Since taking up office in the White House, Mr Trump has been roundly criticised for failing to address pay inequalities in the US.
Last year, his administration rolled back an Obama-era policy aimed at eliminating the gender pay gap.
The ruling, which would have compelled large firms to report breakdowns to the US government of what they pay employees by race and gender, was denounced by the Trump administration as “enormously burdensome.”
An analysis of Mr Trump’s hiring policies by The Atlantic magazine in March claimed his White House has named twice as many men as women to appointed positions.
It stated that just 33 per cent of Mr Trump’s appointees are women, compared to 47 per cent of the US national workforce. The current incarnation of Mr Trump’s 16-strong cabinet includes only three women.
Turnberry’s six-page report into pay - a mandatory requirement under new equality legislation - also highlighted the difficulties Mr Trump’s firm has encountered in hiring staff, despite the fact it is one of the country’s most high profile golf resorts.

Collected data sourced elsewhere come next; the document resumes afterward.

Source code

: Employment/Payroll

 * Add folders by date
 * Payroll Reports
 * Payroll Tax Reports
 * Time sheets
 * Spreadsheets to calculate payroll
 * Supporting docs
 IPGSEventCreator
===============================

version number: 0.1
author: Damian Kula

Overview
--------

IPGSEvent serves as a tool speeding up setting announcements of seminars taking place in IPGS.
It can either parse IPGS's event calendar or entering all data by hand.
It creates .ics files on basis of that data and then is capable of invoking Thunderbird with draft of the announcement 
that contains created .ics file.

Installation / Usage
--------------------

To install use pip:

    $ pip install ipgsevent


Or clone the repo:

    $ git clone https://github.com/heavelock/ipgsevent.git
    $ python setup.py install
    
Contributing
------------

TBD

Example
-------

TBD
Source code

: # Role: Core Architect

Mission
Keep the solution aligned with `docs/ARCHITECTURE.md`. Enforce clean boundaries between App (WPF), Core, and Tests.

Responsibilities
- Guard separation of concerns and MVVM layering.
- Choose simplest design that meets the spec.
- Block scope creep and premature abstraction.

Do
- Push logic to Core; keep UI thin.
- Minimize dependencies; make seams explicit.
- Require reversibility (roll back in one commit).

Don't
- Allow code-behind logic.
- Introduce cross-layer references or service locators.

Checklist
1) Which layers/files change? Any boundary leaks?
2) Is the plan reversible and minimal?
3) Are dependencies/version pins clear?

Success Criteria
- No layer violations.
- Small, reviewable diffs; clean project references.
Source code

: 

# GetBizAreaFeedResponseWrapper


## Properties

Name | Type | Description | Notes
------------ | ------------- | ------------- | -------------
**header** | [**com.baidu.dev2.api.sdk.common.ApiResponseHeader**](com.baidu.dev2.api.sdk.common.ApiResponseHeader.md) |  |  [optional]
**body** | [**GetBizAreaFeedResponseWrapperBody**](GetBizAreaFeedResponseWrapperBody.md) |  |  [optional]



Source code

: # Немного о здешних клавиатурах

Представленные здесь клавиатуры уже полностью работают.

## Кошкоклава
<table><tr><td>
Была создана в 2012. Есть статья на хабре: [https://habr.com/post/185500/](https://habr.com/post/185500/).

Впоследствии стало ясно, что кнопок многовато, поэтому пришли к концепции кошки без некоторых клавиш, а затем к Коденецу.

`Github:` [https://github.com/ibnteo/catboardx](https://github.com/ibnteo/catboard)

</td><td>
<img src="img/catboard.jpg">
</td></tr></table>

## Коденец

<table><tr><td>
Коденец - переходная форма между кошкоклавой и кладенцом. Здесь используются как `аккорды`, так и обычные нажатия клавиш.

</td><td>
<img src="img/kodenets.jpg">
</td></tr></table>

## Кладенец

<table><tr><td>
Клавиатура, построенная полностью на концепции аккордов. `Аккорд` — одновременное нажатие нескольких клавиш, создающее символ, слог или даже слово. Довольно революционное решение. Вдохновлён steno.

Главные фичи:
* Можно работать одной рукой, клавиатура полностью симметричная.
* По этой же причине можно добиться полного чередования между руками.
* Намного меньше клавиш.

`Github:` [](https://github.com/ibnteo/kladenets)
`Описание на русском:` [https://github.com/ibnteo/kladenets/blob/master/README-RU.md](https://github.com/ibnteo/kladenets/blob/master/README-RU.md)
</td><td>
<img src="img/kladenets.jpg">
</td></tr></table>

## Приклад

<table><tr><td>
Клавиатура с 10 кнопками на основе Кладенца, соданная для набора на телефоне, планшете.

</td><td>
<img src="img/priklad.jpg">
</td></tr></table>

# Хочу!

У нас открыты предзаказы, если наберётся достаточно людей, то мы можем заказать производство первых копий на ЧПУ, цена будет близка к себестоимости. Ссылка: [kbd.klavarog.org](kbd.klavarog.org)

Trump Turnberry’s management concede that they have struggled to fulfil its recruitment goals due to the enclave’s “geographical isolation” on the South Ayrshire coastline, a problem that has led to it trying to hire staff directly from local schools and colleges.
The data in its gender pay report was based on payroll records from April last year.
Neither Trump Turnberry nor the Trump Organisation responded to The Scotsman’s enquiries.
According to the most recent accounts filed with Companies House by Trump Turnberry’s parent company, SLC Turnberry, it employs 313 staff, with a total wage bill of £5.3m. It is currently advertising to fill 25 vacancies.
Mr Trump’s other Scottish resort, Trump International Golf Links in Aberdeenshire, employs just 93 people, including Sarah Malone, the executive-vice president.
Under the Equality Act 2010 (Gender Pay Gap Information) Regulations 2017, employers with 250 or more employees must publish and report specific figures about their gender pay gap.
Organisations with less than 250 employees can publish the data voluntarily but are not obliged to do so.